On my father's face came something closer to blank astonishment than I had ever seen there. Something in the situation was puzzling him, and for the moment he seemed unable to cope with it.
"Lawton," he said slowly, "shuffle those cards, or I'll shoot you where you stand."
Mr. Lawton placed the cards on the table, and adjusted them thoughtfully.
"No, you won't," he replied. "I know you better than that. You would never draw a weapon on any man unless he had an equal chance, and I haven't, Shelton."
I had stepped forward beside him. Was there someone else at the bottom of the whole wretched business? Was it possible that my father had no hand in it? A glance at Mr. Lawton answered a half a hundred questions which were darting through my mind.
And my father was still staring in a baffled way, eyeing Mr.
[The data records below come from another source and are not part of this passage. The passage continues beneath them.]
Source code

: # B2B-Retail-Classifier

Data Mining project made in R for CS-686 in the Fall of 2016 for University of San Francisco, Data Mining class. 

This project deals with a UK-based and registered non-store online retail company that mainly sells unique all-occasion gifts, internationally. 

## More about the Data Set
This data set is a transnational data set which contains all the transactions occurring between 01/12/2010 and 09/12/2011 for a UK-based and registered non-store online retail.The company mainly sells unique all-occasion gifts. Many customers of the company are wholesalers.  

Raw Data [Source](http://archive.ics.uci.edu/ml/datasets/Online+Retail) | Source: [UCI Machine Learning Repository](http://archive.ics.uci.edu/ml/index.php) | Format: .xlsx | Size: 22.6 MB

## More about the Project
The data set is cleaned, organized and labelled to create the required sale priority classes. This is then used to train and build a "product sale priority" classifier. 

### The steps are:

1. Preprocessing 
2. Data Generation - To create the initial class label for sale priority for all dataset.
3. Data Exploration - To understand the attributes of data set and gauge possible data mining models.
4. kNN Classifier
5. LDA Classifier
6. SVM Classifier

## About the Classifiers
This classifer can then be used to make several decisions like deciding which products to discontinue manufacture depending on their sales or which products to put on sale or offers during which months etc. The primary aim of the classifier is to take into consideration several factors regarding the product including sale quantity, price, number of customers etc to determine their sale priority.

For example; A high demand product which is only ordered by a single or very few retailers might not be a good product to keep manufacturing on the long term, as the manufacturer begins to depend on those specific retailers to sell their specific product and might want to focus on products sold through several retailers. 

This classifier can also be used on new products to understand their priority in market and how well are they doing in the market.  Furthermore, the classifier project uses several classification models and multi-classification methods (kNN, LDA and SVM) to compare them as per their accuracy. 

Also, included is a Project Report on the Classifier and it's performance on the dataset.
Lawton in silent wonder.
"So," he said, "you think I'll forgive you? Is it possible you are relying on my Christian spirit?"
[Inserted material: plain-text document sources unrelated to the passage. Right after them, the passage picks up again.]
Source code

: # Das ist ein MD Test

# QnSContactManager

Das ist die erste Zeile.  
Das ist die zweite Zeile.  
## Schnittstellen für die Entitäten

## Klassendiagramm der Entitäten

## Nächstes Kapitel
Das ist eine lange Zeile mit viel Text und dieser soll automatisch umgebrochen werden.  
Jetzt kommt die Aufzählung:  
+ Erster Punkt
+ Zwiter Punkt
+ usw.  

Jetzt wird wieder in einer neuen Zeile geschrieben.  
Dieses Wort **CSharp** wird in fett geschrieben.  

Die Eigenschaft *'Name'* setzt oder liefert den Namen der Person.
"No," said Mr. Lawton, "I do not ask you to forgive me. I am saying I have stopped. That is all—stopped, do you understand me? I should nave stopped when Jason commissioned me to kill your son. I should have, if this affair with France was not beginning. Even then the business sickened me. What did I care about the money he stole from her? I did not want her money. What did I care if the boy suspected you had not stolen it, but that Jason had it all the time? I couldn't have killed him, because he had some slight glimmerings of sense."
A dozen dim suspicions clashed suddenly together into fact. I looked sharply at my father. He was nodding, with some faint suspicion of amusement.
"And so you did not," he said gently. "Your scruples do you credit, after all."